Lithuania Defense Services
- Company type: Joint venture
- Industry: Logistical military support
- Founded: March 29, 2022; 3 years ago
- Headquarters: Jonava, Lithuania
- Key people: Sebastian Dietz CEO
- Owner: Rheinmetall (50%); Krauss-Maffei Wegmann (50%);

= Lithuania Defense Services =

Lithuania Defense Services is a joint venture company established in 2022 in Lithuania by two German arms manfucturers Rheinmetall and Krauss-Maffei Wegmann in order to provide logistical support for combat vehicles belonging to Lithuanian and other NATO nations armed forces stationing in the Baltic States.

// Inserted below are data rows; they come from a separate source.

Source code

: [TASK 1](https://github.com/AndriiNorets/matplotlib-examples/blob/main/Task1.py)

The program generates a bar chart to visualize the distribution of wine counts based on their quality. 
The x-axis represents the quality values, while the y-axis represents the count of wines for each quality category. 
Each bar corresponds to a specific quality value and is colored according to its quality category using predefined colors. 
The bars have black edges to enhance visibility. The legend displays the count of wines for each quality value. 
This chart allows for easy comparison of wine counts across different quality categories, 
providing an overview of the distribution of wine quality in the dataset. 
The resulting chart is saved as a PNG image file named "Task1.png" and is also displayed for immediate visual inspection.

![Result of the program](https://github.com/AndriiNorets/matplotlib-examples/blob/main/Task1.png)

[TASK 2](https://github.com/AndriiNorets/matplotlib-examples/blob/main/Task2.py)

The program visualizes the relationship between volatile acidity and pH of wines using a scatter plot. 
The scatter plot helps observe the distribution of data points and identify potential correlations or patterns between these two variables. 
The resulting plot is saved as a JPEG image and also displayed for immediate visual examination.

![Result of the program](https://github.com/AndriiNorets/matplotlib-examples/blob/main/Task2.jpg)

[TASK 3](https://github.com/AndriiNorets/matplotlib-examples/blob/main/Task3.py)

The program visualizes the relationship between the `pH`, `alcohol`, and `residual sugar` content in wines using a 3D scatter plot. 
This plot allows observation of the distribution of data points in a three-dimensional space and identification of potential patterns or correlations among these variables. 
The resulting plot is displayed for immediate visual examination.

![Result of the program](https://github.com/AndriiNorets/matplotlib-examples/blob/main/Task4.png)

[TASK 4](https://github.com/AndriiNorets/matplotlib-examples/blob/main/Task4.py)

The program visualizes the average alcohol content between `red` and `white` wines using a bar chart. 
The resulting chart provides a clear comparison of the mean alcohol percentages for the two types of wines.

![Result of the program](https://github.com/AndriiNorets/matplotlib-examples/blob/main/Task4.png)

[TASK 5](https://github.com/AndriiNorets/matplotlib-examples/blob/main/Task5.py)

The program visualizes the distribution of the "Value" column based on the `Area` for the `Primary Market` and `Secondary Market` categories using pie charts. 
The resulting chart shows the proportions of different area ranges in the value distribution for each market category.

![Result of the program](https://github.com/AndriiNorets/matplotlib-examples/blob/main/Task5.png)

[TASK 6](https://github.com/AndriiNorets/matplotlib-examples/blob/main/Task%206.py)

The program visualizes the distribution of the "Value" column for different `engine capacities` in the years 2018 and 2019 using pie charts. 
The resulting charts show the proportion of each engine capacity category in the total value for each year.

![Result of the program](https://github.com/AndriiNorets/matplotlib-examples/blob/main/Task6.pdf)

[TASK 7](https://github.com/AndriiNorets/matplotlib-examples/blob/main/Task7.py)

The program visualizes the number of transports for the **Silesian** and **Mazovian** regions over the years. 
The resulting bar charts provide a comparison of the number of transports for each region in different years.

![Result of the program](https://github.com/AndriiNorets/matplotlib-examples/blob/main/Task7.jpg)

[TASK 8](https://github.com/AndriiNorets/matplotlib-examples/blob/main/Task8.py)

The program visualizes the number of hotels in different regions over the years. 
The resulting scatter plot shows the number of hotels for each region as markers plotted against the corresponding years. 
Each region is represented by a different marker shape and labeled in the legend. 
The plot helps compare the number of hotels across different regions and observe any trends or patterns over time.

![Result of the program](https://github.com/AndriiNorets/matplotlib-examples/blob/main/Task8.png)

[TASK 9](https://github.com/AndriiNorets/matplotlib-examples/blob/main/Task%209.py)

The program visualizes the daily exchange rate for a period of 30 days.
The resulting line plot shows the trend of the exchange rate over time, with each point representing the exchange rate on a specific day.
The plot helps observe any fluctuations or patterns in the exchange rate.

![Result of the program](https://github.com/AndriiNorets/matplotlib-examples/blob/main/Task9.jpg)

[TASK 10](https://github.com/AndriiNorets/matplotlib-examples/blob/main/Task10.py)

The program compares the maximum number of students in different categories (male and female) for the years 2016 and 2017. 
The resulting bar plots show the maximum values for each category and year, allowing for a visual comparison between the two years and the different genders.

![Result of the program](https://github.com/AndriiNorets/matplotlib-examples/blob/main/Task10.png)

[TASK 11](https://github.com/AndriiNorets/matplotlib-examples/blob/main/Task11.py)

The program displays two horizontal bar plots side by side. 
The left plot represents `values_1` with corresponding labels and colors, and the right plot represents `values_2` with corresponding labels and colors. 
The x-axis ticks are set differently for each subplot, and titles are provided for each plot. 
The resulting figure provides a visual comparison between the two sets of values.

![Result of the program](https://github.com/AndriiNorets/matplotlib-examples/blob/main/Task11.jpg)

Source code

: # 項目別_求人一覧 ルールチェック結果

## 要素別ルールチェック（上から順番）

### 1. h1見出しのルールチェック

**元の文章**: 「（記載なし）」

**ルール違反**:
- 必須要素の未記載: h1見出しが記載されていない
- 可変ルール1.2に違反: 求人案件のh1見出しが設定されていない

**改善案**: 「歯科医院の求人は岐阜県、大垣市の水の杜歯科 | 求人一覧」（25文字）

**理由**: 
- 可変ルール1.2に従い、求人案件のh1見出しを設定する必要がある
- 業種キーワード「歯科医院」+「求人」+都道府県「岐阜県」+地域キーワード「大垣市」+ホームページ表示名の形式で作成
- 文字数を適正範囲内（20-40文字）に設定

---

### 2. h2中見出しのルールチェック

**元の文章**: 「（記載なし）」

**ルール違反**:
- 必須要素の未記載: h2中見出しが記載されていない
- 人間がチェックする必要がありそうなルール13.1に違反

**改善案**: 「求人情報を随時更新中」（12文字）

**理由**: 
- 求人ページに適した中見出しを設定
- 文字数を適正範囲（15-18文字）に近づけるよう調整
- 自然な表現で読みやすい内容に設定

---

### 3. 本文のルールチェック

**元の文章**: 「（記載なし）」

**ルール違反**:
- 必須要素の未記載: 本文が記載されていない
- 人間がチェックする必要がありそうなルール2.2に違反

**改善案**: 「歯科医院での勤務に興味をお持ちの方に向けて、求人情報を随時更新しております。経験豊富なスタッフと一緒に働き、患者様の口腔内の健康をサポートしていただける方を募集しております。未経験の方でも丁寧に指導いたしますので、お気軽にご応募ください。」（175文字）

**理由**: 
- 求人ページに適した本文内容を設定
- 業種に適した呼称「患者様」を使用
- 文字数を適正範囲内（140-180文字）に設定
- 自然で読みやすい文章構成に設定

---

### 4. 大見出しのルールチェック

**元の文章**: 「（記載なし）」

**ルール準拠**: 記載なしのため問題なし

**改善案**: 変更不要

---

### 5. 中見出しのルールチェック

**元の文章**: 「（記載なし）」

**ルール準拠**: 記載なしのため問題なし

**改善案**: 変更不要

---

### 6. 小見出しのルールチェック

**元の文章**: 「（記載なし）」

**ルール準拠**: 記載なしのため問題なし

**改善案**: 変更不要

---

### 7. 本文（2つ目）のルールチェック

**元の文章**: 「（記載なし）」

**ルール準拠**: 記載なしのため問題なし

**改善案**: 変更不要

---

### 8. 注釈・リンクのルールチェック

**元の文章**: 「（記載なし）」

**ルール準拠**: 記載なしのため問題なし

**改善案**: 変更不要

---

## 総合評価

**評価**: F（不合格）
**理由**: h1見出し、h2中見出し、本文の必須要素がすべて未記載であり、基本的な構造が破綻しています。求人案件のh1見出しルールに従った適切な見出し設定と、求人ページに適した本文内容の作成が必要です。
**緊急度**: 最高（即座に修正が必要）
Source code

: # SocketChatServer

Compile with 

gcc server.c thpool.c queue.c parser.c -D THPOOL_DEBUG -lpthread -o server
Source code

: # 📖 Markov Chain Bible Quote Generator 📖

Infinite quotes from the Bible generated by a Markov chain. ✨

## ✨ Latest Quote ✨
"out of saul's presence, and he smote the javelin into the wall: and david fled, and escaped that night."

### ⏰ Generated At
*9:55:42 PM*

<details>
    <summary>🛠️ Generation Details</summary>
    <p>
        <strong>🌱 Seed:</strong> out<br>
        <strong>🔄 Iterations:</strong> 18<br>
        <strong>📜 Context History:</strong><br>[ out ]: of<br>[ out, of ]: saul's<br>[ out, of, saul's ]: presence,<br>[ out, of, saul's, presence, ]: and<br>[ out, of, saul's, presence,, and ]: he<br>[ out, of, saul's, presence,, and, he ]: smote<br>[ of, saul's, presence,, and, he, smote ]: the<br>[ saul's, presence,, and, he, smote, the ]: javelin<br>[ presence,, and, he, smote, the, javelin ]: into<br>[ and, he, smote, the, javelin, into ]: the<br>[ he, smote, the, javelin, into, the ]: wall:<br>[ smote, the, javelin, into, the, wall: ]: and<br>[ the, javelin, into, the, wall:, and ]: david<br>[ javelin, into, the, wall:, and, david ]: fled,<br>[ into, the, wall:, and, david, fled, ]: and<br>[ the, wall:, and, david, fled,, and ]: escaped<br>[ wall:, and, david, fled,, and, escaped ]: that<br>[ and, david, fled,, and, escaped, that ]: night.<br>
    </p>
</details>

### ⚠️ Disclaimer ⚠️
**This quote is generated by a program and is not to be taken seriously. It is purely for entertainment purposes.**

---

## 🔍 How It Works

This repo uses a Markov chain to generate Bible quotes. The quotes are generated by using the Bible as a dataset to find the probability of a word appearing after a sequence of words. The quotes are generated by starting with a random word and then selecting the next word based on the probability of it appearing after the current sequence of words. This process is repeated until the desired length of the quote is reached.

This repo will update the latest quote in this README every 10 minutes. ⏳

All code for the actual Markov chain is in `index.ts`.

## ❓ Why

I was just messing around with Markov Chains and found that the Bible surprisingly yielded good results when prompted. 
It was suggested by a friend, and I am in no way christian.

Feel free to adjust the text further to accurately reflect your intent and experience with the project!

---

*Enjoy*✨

The repair facilities owned by the company are located in Jonava, near the metal processing company Iremas. Previously, the repair facilities of the fertilizer company Achema were located here. The plant covers an area of 12,000 square meters, the workshop itself right 3,000 square meters. At the facilities repaired are: Boxer armored fighting vehicle, its Lithuanian version Vilkas, the Puma infantry fighting vehicle, the Bergepanzer 3 Büffel armored rescue vehicle, various versions of the Leopard 2 tank and the PzH 2000 self-propelled howitzer.

The Jonava plant is located close to the NATO military base in Rukla, and the two cities are connected by a railroad line. Battlegroup Lithuania has its headquarters in Rukla. Since September 2022, Lithuania Defense Services has been engaged in repairing PzH 2000s donated by Germany to the Ukrainian Armed Forces, which were damaged during combat with the Russian invaders.